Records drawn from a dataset
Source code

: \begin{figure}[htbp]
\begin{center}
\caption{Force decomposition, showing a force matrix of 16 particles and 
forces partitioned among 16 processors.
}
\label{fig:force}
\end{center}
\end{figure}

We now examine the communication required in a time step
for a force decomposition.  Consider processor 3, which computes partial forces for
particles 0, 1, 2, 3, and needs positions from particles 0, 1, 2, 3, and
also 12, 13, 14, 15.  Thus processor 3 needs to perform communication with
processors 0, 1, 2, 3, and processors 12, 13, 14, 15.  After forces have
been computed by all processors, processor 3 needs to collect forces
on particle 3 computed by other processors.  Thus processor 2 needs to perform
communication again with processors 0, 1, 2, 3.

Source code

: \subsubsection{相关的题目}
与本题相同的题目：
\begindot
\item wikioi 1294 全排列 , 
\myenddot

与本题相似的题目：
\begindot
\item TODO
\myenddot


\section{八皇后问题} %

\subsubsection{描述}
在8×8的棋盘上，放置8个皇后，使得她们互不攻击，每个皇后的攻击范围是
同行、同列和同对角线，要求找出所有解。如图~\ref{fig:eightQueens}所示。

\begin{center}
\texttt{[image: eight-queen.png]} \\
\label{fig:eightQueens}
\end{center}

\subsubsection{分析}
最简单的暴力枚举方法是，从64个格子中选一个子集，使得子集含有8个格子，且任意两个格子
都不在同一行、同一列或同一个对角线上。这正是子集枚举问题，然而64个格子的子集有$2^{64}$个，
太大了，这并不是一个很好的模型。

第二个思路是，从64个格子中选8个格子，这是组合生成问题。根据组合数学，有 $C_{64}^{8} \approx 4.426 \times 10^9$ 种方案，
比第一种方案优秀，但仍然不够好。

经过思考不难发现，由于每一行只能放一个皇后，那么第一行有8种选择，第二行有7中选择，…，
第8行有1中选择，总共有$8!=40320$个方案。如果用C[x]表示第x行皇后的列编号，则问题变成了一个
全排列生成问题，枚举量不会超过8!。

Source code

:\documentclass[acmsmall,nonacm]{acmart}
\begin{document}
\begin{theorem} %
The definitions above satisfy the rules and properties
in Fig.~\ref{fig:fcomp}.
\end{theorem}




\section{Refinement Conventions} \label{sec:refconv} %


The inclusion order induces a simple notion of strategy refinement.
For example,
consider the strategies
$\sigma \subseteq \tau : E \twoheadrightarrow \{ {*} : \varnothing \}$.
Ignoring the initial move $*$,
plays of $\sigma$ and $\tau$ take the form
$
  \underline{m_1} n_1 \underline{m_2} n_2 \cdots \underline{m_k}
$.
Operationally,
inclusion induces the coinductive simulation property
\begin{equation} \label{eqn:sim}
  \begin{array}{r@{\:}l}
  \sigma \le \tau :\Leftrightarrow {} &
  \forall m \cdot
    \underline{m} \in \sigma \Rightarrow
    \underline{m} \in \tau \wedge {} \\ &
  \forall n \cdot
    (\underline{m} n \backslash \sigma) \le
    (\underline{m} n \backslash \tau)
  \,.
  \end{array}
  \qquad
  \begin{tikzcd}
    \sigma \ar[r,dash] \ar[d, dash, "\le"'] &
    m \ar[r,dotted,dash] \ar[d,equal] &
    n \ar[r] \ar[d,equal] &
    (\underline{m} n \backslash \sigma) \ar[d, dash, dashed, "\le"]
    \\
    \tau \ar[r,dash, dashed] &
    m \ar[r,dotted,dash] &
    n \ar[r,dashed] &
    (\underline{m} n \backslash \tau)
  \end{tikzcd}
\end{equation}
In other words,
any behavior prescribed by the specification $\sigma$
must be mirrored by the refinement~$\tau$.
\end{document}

● Exercise:
Could you return all of the entries exactly as they stand?

● Output:
Source code

: \begin{figure}[htbp]
\begin{center}
\caption{Force decomposition, showing a force matrix of 16 particles and 
forces partitioned among 16 processors.
}
\label{fig:force}
\end{center}
\end{figure}

We now examine the communication required in a time step
for a force decomposition.  Consider processor 3, which computes partial forces for
particles 0, 1, 2, 3, and needs positions from particles 0, 1, 2, 3, and
also 12, 13, 14, 15.  Thus processor 3 needs to perform communication with
processors 0, 1, 2, 3, and processors 12, 13, 14, 15.  After forces have
been computed by all processors, processor 3 needs to collect forces
on particle 3 computed by other processors.  Thus processor 2 needs to perform
communication again with processors 0, 1, 2, 3.

Source code

: \subsubsection{相关的题目}
与本题相同的题目：
\begindot
\item wikioi 1294 全排列 , 
\myenddot

与本题相似的题目：
\begindot
\item TODO
\myenddot


\section{八皇后问题} %

\subsubsection{描述}
在8×8的棋盘上，放置8个皇后，使得她们互不攻击，每个皇后的攻击范围是
同行、同列和同对角线，要求找出所有解。如图~\ref{fig:eightQueens}所示。

\begin{center}
\texttt{[image: eight-queen.png]} \\
\label{fig:eightQueens}
\end{center}

\subsubsection{分析}
最简单的暴力枚举方法是，从64个格子中选一个子集，使得子集含有8个格子，且任意两个格子
都不在同一行、同一列或同一个对角线上。这正是子集枚举问题，然而64个格子的子集有$2^{64}$个，
太大了，这并不是一个很好的模型。

第二个思路是，从64个格子中选8个格子，这是组合生成问题。根据组合数学，有 $C_{64}^{8} \approx 4.426 \times 10^9$ 种方案，
比第一种方案优秀，但仍然不够好。

经过思考不难发现，由于每一行只能放一个皇后，那么第一行有8种选择，第二行有7中选择，…，
第8行有1中选择，总共有$8!=40320$个方案。如果用C[x]表示第x行皇后的列编号，则问题变成了一个
全排列生成问题，枚举量不会超过8!。

Source code

:\documentclass[acmsmall,nonacm]{acmart}
\begin{document}
\begin{theorem} %
The definitions above satisfy the rules and properties
in Fig.~\ref{fig:fcomp}.
\end{theorem}




\section{Refinement Conventions} \label{sec:refconv} %


The inclusion order induces a simple notion of strategy refinement.
For example,
consider the strategies
$\sigma \subseteq \tau : E \twoheadrightarrow \{ {*} : \varnothing \}$.
Ignoring the initial move $*$,
plays of $\sigma$ and $\tau$ take the form
$
  \underline{m_1} n_1 \underline{m_2} n_2 \cdots \underline{m_k}
$.
Operationally,
inclusion induces the coinductive simulation property
\begin{equation} \label{eqn:sim}
  \begin{array}{r@{\:}l}
  \sigma \le \tau :\Leftrightarrow {} &
  \forall m \cdot
    \underline{m} \in \sigma \Rightarrow
    \underline{m} \in \tau \wedge {} \\ &
  \forall n \cdot
    (\underline{m} n \backslash \sigma) \le
    (\underline{m} n \backslash \tau)
  \,.
  \end{array}
  \qquad
  \begin{tikzcd}
    \sigma \ar[r,dash] \ar[d, dash, "\le"'] &
    m \ar[r,dotted,dash] \ar[d,equal] &
    n \ar[r] \ar[d,equal] &
    (\underline{m} n \backslash \sigma) \ar[d, dash, dashed, "\le"]
    \\
    \tau \ar[r,dash, dashed] &
    m \ar[r,dotted,dash] &
    n \ar[r,dashed] &
    (\underline{m} n \backslash \tau)
  \end{tikzcd}
\end{equation}
In other words,
any behavior prescribed by the specification $\sigma$
must be mirrored by the refinement~$\tau$.
\end{document}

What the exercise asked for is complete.